__Material provided__
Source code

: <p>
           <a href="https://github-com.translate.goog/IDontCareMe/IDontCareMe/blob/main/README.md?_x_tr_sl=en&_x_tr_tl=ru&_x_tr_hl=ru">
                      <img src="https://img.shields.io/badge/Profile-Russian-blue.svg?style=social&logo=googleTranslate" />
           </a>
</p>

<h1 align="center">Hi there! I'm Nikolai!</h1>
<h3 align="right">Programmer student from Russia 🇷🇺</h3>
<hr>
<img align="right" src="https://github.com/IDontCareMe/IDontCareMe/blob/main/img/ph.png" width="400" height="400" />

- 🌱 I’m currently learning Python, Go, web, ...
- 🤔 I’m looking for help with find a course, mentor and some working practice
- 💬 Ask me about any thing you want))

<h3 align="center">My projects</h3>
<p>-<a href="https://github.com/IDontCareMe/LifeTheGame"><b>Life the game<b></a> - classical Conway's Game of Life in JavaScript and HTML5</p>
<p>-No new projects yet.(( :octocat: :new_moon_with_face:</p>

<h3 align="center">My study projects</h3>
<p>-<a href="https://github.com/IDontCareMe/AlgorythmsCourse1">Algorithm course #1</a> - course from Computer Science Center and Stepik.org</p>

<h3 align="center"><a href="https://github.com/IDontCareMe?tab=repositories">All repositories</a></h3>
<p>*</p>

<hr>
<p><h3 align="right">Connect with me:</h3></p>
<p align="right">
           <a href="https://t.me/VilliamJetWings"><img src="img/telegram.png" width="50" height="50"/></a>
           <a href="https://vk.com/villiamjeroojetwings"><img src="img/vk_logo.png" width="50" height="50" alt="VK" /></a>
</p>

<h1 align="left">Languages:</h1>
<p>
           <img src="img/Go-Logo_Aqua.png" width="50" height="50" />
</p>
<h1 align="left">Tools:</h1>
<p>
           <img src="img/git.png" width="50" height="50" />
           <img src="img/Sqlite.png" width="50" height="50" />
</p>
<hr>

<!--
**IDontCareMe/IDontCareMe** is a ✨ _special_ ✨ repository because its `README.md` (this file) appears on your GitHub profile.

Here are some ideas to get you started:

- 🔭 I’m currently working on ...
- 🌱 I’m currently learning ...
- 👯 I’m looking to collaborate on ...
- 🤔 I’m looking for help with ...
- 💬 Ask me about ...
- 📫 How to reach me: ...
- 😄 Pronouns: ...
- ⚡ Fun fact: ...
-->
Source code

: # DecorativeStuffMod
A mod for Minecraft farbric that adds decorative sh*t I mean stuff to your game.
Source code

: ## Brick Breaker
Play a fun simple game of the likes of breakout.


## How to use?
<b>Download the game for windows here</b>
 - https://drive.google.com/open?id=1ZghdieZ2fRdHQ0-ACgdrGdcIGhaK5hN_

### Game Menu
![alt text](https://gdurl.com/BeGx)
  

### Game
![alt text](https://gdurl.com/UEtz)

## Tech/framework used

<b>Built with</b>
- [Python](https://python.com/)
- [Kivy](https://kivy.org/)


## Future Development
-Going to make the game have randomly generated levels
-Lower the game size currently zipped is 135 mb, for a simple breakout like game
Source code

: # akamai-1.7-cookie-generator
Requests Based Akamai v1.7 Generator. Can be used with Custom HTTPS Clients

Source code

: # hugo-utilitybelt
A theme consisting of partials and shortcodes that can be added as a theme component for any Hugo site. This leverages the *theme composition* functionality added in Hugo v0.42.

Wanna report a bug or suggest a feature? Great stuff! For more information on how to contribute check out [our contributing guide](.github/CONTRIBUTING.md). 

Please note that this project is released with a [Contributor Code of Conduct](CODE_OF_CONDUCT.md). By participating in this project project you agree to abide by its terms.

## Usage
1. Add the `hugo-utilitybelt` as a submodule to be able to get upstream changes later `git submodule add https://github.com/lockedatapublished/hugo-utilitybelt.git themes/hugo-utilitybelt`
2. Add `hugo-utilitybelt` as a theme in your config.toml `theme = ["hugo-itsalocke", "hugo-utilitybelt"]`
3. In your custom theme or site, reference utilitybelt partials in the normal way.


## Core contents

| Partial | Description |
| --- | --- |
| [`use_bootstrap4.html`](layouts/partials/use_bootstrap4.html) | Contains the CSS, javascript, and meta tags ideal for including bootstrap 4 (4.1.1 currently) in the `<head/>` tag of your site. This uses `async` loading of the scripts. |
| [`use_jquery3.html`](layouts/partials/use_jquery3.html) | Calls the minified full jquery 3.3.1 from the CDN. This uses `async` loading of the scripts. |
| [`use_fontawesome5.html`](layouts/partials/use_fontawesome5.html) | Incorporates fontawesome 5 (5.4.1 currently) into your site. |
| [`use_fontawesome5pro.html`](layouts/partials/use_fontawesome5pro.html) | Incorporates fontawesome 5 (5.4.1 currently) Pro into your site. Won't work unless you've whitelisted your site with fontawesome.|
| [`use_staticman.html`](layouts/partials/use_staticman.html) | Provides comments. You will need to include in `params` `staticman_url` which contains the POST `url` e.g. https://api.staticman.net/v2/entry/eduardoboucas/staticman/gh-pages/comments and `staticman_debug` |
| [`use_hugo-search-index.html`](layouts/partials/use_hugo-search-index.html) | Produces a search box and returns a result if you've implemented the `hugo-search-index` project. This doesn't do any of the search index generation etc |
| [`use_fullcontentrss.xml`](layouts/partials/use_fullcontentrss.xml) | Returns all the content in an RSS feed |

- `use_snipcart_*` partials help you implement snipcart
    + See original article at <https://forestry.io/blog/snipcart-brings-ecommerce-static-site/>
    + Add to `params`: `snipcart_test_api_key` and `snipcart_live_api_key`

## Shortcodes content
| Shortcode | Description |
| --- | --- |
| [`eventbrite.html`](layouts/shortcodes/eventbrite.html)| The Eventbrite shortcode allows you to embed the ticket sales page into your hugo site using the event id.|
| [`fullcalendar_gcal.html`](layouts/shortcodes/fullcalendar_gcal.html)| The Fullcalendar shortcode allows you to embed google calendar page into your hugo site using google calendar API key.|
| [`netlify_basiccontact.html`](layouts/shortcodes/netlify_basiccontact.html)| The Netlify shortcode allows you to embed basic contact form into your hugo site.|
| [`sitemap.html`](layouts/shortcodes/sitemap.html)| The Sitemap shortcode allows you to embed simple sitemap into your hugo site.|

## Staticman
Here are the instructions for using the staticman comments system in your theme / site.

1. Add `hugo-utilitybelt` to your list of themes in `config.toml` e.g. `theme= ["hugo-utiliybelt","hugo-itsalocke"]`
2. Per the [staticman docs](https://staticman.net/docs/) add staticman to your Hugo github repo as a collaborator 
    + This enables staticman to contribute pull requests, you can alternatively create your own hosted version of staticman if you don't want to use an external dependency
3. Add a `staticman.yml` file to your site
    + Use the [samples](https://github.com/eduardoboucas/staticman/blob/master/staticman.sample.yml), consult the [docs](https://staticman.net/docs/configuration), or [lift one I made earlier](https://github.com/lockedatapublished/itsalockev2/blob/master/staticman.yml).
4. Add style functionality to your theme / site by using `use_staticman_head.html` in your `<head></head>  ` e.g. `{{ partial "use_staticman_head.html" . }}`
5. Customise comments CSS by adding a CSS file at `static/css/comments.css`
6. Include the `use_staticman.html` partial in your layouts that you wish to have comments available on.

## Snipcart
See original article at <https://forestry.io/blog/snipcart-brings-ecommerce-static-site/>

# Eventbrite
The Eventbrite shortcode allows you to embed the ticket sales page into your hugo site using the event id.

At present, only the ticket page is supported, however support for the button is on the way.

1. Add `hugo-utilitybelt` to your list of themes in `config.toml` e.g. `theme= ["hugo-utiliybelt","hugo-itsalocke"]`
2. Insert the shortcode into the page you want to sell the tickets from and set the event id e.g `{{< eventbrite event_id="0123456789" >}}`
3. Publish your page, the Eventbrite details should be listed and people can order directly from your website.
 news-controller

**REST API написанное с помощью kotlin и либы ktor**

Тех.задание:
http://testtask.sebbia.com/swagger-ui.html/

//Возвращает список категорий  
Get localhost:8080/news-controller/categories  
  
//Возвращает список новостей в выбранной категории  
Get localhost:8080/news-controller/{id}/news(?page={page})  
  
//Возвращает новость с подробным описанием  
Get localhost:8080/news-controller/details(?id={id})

__What you will do__
Search the listing above for the string "height". Copy every line that contains it.

__Task result__
<img align="right" src="https://github.com/IDontCareMe/IDontCareMe/blob/main/img/ph.png" width="400" height="400" />
           <a href="https://t.me/VilliamJetWings"><img src="img/telegram.png" width="50" height="50"/></a>
           <a href="https://vk.com/villiamjeroojetwings"><img src="img/vk_logo.png" width="50" height="50" alt="VK" /></a>
           <img src="img/Go-Logo_Aqua.png" width="50" height="50" />
           <img src="img/git.png" width="50" height="50" />
           <img src="img/Sqlite.png" width="50" height="50" />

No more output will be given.